The amine of above-mentioned formula (III) that is used as a starting material of the amine salt of the present invention can be a primary, secondary, or tertiary amine. As examples of primary amines, primary amines having 1 group selected from saturated or unsaturated chain hydrocarbon groups, alicylic hydrocarbon groups, aromatic hydrocarbon groups, and heterocyclic groups disclosed as specific examples of R², R³, and R⁴ in general formula (I) as an N-substituent, for example, methylamine, ethylamine, propylamine, isopropylamine, butylamine, sec-butylamine, tert-butylamine, pentylamine, hexylamine, 2-ethylhexylamine, heptylamine, octylamine, nonylamine, decylamine, undecylamine, dodecylamine, ethylenediamine, hexamethylenediamine, methoxyamine, cyclopropylamine, cyclobutylamine, cyclopentylamine, cyclohexylamine, cycloheptylamine, cyclooctylamine, amantadine, aniline, benzylamine, phenylethylamine, 2-,3- or 4-aminotoluene, 2,3-, 2,4-, 2,5-, 2,6-, 3,4-, or 3,5-dimethylaniline, 2,4,5- or 2,4,6-trimethylaniline, 2,3,4,5-, 2,3,5,6- or 2,3,4,6-tetramethylaniline, 2-, 3-, or 4-methoxyaniline, 2-, 3-, or 4-ethoxyaniline, 2- or 4-methoxy-3-methylaniline, 2- or 3-methoxy-4-methylaniline, 2-, 3-, or 4-methoxy-5-methylaniline, 2- or 3-methoxy-6-methylaniline, 3- or 4-methoxy-2-methylaniline, 2- or 4-methoxy-3-ethylaniline, 2- or 3-methoxy-4-ethylaniline, 2-, 3-, or 4-methoxy-5-ethylaniline, 2-, 3-, or 4-methoxy-6-ethylaniline, 3- or 4-methoxy-2-ethylaniline, 2-methoxy-3,4,5-trimethylaniline, 3-methoxy-2,4,5-trimethylaniline, 4-methoxy-2,3,5-trimethylaniline, dopamine, and the like may be mentioned.

As specific examples of secondary amines, secondary amines having two groups selected from saturated or unsaturated chain hydrocarbon groups, alicylic hydrocarbon groups, aromatic hydrocarbon groups, and heterocyclic groups disclosed as specific examples of R², R³, and R⁴ in general formula (I) as N-substituents, for example, dimethylamine, diethylamine, dipropylamine, diallylamine, N,N′-dimethylethylenediamine, N-methylcyclohexylamine, N-ethylcyclohexylamine, N,N-dicyclohexylamine, N-methylaniline, N-cyclohexylaniline, N-allylaniline, diphenylamine, 4,4′-dimethyldiphenylamine, N-methyl-N-benzylamine, N-ethyl-N-benzylamine, N-cyclohexyl-N-benzylamine, N-cyclohexylaniline, and the like may be mentioned.

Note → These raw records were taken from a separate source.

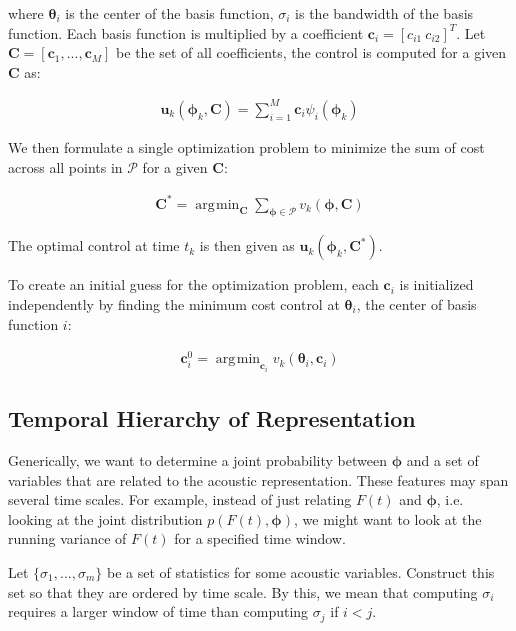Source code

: \documentclass{article} %
\DeclareMathOperator*{\argmin}{\arg\!\min}
\begin{document}
where $\bm{\theta}_i$ is the center of the basis function, $\sigma_i$ is the bandwidth of
the basis function. Each basis function is multiplied by a coefficient
$\bm{c}_i = \left[ c_{i1} ~ c_{i2} \right]^T$. Let $\bm{C}=\left[ \bm{c}_1, ... ,\bm{c}_M \right]$
be the set of all coefficients, the control is computed for a given $\bm{C}$ as:

\begin{align*}
\bm{u}_k(\bm{\phi}_k, \bm{C}) = \sum_{i=1}^M \bm{c}_i \psi_i(\bm{\phi}_k)
\end{align*}

We then formulate a single optimization problem to minimize the sum of cost
across all points in $\mathcal{P}$ for a given $\bm{C}$:

\begin{align*}
\bm{C}^* = \argmin_{\bm{C}} \sum_{\bm{\phi} \in \mathcal{P}} v_k( \bm{\phi}, \bm{C} )
\end{align*}

The optimal control at time $t_k$ is then given as $\bm{u}_k(\bm{\phi}_k, \bm{C}^*)$.

To create an initial guess for the optimization problem, each $\bm{c}_i$ is initialized
independently by finding the minimum cost control at $\bm{\theta}_i$, the center of
basis function $i$:
   
\begin{align*}
\bm{c}_i^0 = \argmin_{\bm{c}_i} v_k( \bm{\theta}_i, \bm{c}_i )
\end{align*}


\iffalse
\subsection{Temporal Hierarchy of Representation}

Generically, we want to determine a joint probability between $\bm{\phi}$ and a set of
variables that are related to the acoustic representation. These features may span several
time scales. For example, instead of just relating $F(t)$ and $\bm{\phi}$, i.e. looking
at the joint distribution $p \left( F(t), \bm{\phi} \right)$, we might want to look
at the running variance of $F(t)$ for a specified time window.

Let $\{ \sigma_1, ..., \sigma_m \}$ be a set of statistics for some acoustic variables. Construct
this set so that they are ordered by time scale. By this, we mean that computing $\sigma_i$
requires a larger window of time than computing $\sigma_j$ if $i < j$.
\end{document}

As specific examples of tertiary amines, tertiary amines having three groups selected from saturated or unsaturated chain hydrocarbon groups, alicylic hydrocarbon groups, aromatic hydrocarbon groups, and heterocyclic groups disclosed as specific examples of R², R³, and R⁴ in general formula (I) as N-substituents, for example, trimethylamine, triethylamine, tetramethylethylenediamine, N,N-diisopropylethylamine, N,N-dimethylcyclohexylamine, N-methyl-dicyclohexylamine, tricyclohexylamine, N,N-dimethylaniline, N,N-dimethyl-1-naphthylamine, 1,8-bis(dimethylamino)-naphthalene, 4-(dimethylamino)pyridine, N,N-dimethylbenzylamine, N,N-diethylbenzylamine, N-benzyl-N-ethylaniline, N,N-dibenzylmethylaniline, tribenzylamine, and the like may be mentioned.

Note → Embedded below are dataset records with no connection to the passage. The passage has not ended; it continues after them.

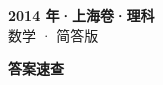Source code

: \documentclass[zihao=-4, a4paper]{ctexart}
\begin{document}
\begin{center}
  {\Large\bfseries 2014 年·上海卷·理科}\\[4pt]
  {\large 数学 · 简答版}
\end{center}
\medskip
{}

\clearpage
{}
\begin{center}{\Large\bfseries 答案速查}\end{center}
\medskip

\end{document}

Preferably, the amine of the above-mentioned general formula (III) is selected from amines having groups selected from saturated or unsaturated chain hydrocarbons of 4 to 6 carbons, saturated or unsaturated alicyclic hydrocarbons of 6 carbons, and aromatic hydrocarbons of 6 to 8 carbons as R², R³, and R⁴. More preferably, the amine of the above-mentioned general formula (III) is a mono- or di-primary amine having 1 or 2 amine groups per 1 molecule. As examples of preferable amines, tert-butylamine, hexamethylenediamine, cyclohexylamine, and phenylethylamine may be mentioned.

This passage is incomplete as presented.